Precisou de quase meia hora para chegar na fazenda determinada, ele conversou com o dono e os trabalhadores ali. O dono era irmão de um membro do círculo interno, os trabalhadores reclamaram que foram atacados duas vezes por um grupo de goblins. Luca não conseguiu identificar que tipo de goblin seria, foi ao local dos ataques, que não era tão distante daquela fazenda, achou uma parte dos rastros e decidiu investigar entrando na floresta.

Por quase duas horas ele continuou procurando pelas criaturas na floresta, então percebeu algo estranho, uma presença sinistra a leste dali. Correu com pressa e pouca cautela naquela direção, então escutou um barulho inconfundível, um rio.
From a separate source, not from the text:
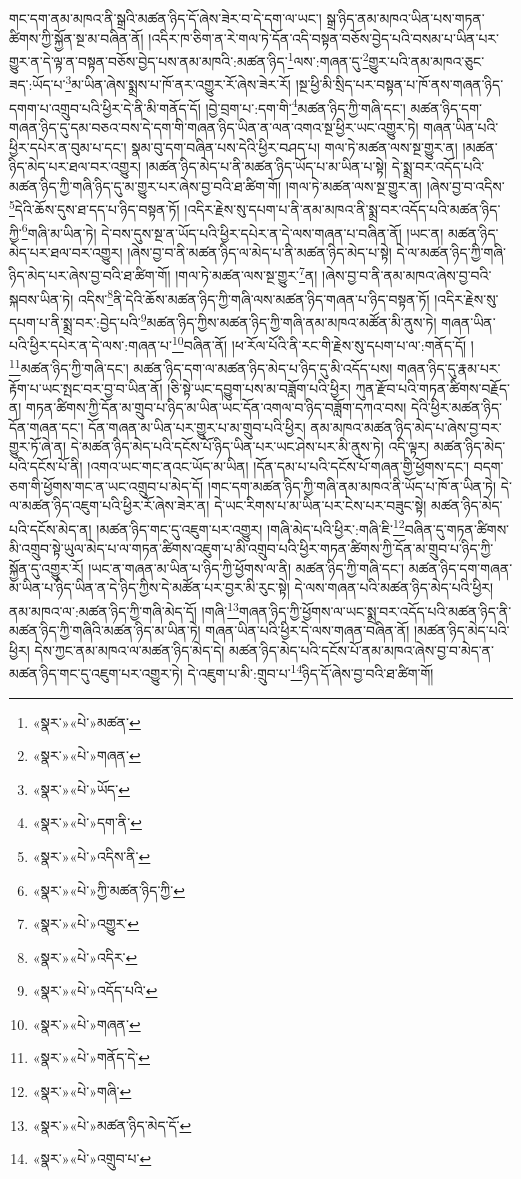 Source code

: གང་དག་ནམ་མཁའ་ནི་སྒྲའི་མཚན་ཉིད་དོ་ཞེས་ཟེར་བ་དེ་དག་ལ་ཡང་། སྒྲ་ཉིད་ནམ་མཁའ་ཡིན་པས་གཏན་ཚིགས་ཀྱི་སྐྱོན་སྔ་མ་བཞིན་ནོ། །འདིར་ཁ་ཅིག་ན་རེ་གལ་ཏེ་དོན་འདི་བསྟན་བཅོས་བྱེད་པའི་བསམ་པ་ཡིན་པར་གྱུར་ན་དེ་ལྟ་ན་བསྟན་བཅོས་བྱེད་པས་ནམ་མཁའི་:མཚན་ཉིད་\footnote{«སྣར་»«པེ་»མཚན་}ལས་:གཞན་དུ་\footnote{«སྣར་»«པེ་»གཞན་}གྱུར་པའི་ནམ་མཁའ་ཅུང་ཟད་:ཡོད་པ་\footnote{«སྣར་»«པེ་»ཡོད་}མ་ཡིན་ཞེས་སྨྲས་པ་ཁོ་ནར་འགྱུར་རོ་ཞེས་ཟེར་རོ། །སྔ་ཕྱི་མི་སྲིད་པར་བསྟན་པ་ཁོ་ནས་གཞན་ཉིད་དགག་པ་འགྲུབ་པའི་ཕྱིར་དེ་ནི་མི་གནོད་དོ། །བྱེ་བྲག་པ་:དག་གི་\footnote{«སྣར་»«པེ་»དག་ནི་}མཚན་ཉིད་ཀྱི་གཞི་དང་། མཚན་ཉིད་དག་གཞན་ཉིད་དུ་དམ་བཅའ་བས་དེ་དག་གི་གཞན་ཉིད་ཡིན་ན་ལན་འགའ་སྔ་ཕྱིར་ཡང་འགྱུར་ཏེ། གཞན་ཡིན་པའི་ཕྱིར་དཔེར་ན་བུམ་པ་དང་། སྣམ་བུ་དག་བཞིན་པས་དེའི་ཕྱིར་བཤད་པ། གལ་ཏེ་མཚན་ལས་སྔ་གྱུར་ན། །མཚན་ཉིད་མེད་པར་ཐལ་བར་འགྱུར། །མཚན་ཉིད་མེད་པ་ནི་མཚན་ཉིད་ཡོད་པ་མ་ཡིན་པ་སྟེ། དེ་སྨྲ་བར་འདོད་པའི་མཚན་ཉིད་ཀྱི་གཞི་ཉིད་དུ་མ་གྱུར་པར་ཞེས་བྱ་བའི་ཐ་ཚིག་གོ། །གལ་ཏེ་མཚན་ལས་སྔ་གྱུར་ན། །ཞེས་བྱ་བ་འདིས་\footnote{«སྣར་»«པེ་»འདིས་ནི་}དེའི་ཆོས་དུས་ཐ་དད་པ་ཉིད་བསྟན་ཏོ། །འདིར་རྗེས་སུ་དཔག་པ་ནི་ནམ་མཁའ་ནི་སྨྲ་བར་འདོད་པའི་མཚན་ཉིད་ཀྱི་\footnote{«སྣར་»«པེ་»ཀྱི་མཚན་ཉིད་ཀྱི་}གཞི་མ་ཡིན་ཏེ། དེ་བས་དུས་སྔ་ན་ཡོད་པའི་ཕྱིར་དཔེར་ན་དེ་ལས་གཞན་པ་བཞིན་ནོ། །ཡང་ན། མཚན་ཉིད་མེད་པར་ཐལ་བར་འགྱུར། །ཞེས་བྱ་བ་ནི་མཚན་ཉིད་ལ་མེད་པ་ནི་མཚན་ཉིད་མེད་པ་སྟེ། དེ་ལ་མཚན་ཉིད་ཀྱི་གཞི་ཉིད་མེད་པར་ཞེས་བྱ་བའི་ཐ་ཚིག་གོ། །གལ་ཏེ་མཚན་ལས་སྔ་གྱུར་\footnote{«སྣར་»«པེ་»འགྱུར་}ན། །ཞེས་བྱ་བ་ནི་ནམ་མཁའ་ཞེས་བྱ་བའི་སྐབས་ཡིན་ཏེ། འདིས་\footnote{«སྣར་»«པེ་»འདིར་}ནི་དེའི་ཆོས་མཚན་ཉིད་ཀྱི་གཞི་ལས་མཚན་ཉིད་གཞན་པ་ཉིད་བསྟན་ཏོ། །འདིར་རྗེས་སུ་དཔག་པ་ནི་སྨྲ་བར་:བྱེད་པའི་\footnote{«སྣར་»«པེ་»འདོད་པའི་}མཚན་ཉིད་ཀྱིས་མཚན་ཉིད་ཀྱི་གཞི་ནམ་མཁའ་མཚོན་མི་ནུས་ཏེ། གཞན་ཡིན་པའི་ཕྱིར་དཔེར་ན་དེ་ལས་:གཞན་པ་\footnote{«སྣར་»«པེ་»གཞན་}བཞིན་ནོ། །ཕ་རོལ་པོའི་ནི་རང་གི་རྗེས་སུ་དཔག་པ་ལ་:གནོད་དོ། །\footnote{«སྣར་»«པེ་»གནོད་དེ་}མཚན་ཉིད་ཀྱི་གཞི་དང་། མཚན་ཉིད་དག་ལ་མཚན་ཉིད་མེད་པ་ཉིད་དུ་མི་འདོད་པས། གཞན་ཉིད་དུ་རྣམ་པར་རྟོག་པ་ཡང་སྤང་བར་བྱ་བ་ཡིན་ནོ། །ཅི་སྟེ་ཡང་དབྱུག་པས་མ་བཟློག་པའི་ཕྱིར། ཀུན་རྫོབ་པའི་གཏན་ཚིགས་བརྗོད་ན། གཏན་ཚིགས་ཀྱི་དོན་མ་གྲུབ་པ་ཉིད་མ་ཡིན་ཡང་དོན་འགལ་བ་ཉིད་བཟློག་དཀའ་བས། དེའི་ཕྱིར་མཚན་ཉིད་དོན་གཞན་དང་། དོན་གཞན་མ་ཡིན་པར་གྱུར་པ་མ་གྲུབ་པའི་ཕྱིར། ནམ་མཁའ་མཚན་ཉིད་མེད་པ་ཞེས་བྱ་བར་གྱུར་ཏོ་ཞེ་ན། དེ་མཚན་ཉིད་མེད་པའི་དངོས་པོ་ཉིད་ཡིན་པར་ཡང་ཤེས་པར་མི་ནུས་ཏེ། འདི་ལྟར། མཚན་ཉིད་མེད་པའི་དངོས་པོ་ནི། །འགའ་ཡང་གང་ནའང་ཡོད་མ་ཡིན། །དོན་དམ་པ་པའི་དངོས་པོ་གཞན་གྱི་ཕྱོགས་དང་། བདག་ཅག་གི་ཕྱོགས་གང་ན་ཡང་འགྲུབ་པ་མེད་དོ། །གང་དག་མཚན་ཉིད་ཀྱི་གཞི་ནམ་མཁའ་ནི་ཡོད་པ་ཁོ་ན་ཡིན་ཏེ། དེ་ལ་མཚན་ཉིད་འཇུག་པའི་ཕྱིར་རོ་ཞེས་ཟེར་ན། དེ་ཡང་རིགས་པ་མ་ཡིན་པར་ངེས་པར་བཟུང་སྟེ། མཚན་ཉིད་མེད་པའི་དངོས་མེད་ན། །མཚན་ཉིད་གང་དུ་འཇུག་པར་འགྱུར། །གཞི་མེད་པའི་ཕྱིར་:གཞི་ཇི་\footnote{«སྣར་»«པེ་»གཞི་}བཞིན་དུ་གཏན་ཚིགས་མི་འགྲུབ་སྟེ་ཡུལ་མེད་པ་ལ་གཏན་ཚིགས་འཇུག་པ་མི་འགྲུབ་པའི་ཕྱིར་གཏན་ཚིགས་ཀྱི་དོན་མ་གྲུབ་པ་ཉིད་ཀྱི་སྐྱོན་དུ་འགྱུར་རོ། །ཡང་ན་གཞན་མ་ཡིན་པ་ཉིད་ཀྱི་ཕྱོགས་ལ་ནི། མཚན་ཉིད་ཀྱི་གཞི་དང་། མཚན་ཉིད་དག་གཞན་མ་ཡིན་པ་ཉིད་ཡིན་ན་དེ་ཉིད་ཀྱིས་དེ་མཚོན་པར་བྱར་མི་རུང་སྟེ། དེ་ལས་གཞན་པའི་མཚན་ཉིད་མེད་པའི་ཕྱིར། ནམ་མཁའ་ལ་:མཚན་ཉིད་ཀྱི་གཞི་མེད་དོ། །གཞི་\footnote{«སྣར་»«པེ་»མཚན་ཉིད་མེད་དོ་}གཞན་ཉིད་ཀྱི་ཕྱོགས་ལ་ཡང་སྨྲ་བར་འདོད་པའི་མཚན་ཉིད་ནི་མཚན་ཉིད་ཀྱི་གཞིའི་མཚན་ཉིད་མ་ཡིན་ཏེ། གཞན་ཡིན་པའི་ཕྱིར་དེ་ལས་གཞན་བཞིན་ནོ། །མཚན་ཉིད་མེད་པའི་ཕྱིར། དེས་ཀྱང་ནམ་མཁའ་ལ་མཚན་ཉིད་མེད་དེ། མཚན་ཉིད་མེད་པའི་དངོས་པོ་ནམ་མཁའ་ཞེས་བྱ་བ་མེད་ན་མཚན་ཉིད་གང་དུ་འཇུག་པར་འགྱུར་ཏེ། དེ་འཇུག་པ་མི་:གྲུབ་པ་\footnote{«སྣར་»«པེ་»འགྲུབ་པ་}ཉིད་དོ་ཞེས་བྱ་བའི་ཐ་ཚིག་གོ།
Quando a floresta cedeu, um rio bem agitado estava à sua frente. A espuma da água batendo nas rochas mostrava a força da correnteza ali, porém a beleza do rio era manchada por sangue que vinha da margem, pois,  à esquerda, quatro goblins devoravam um pequeno cervo de uma forma estranha. Enquanto observava a situação sinistra, as criaturas pararam de devorar a carcaça e correram em direção à floresta. Os dois primeiros foram rapidamente abatidos por um golpe circular de um clérigo, os outros foram derrubados em quatro movimentos de um jovem aprendiz que também portava uma maça de guerra.

Luca observou que as roupas e as cotas de malhas que usavam tinham pequenos detalhes em vermelho e laranja, eles eram dos Esclarecidos.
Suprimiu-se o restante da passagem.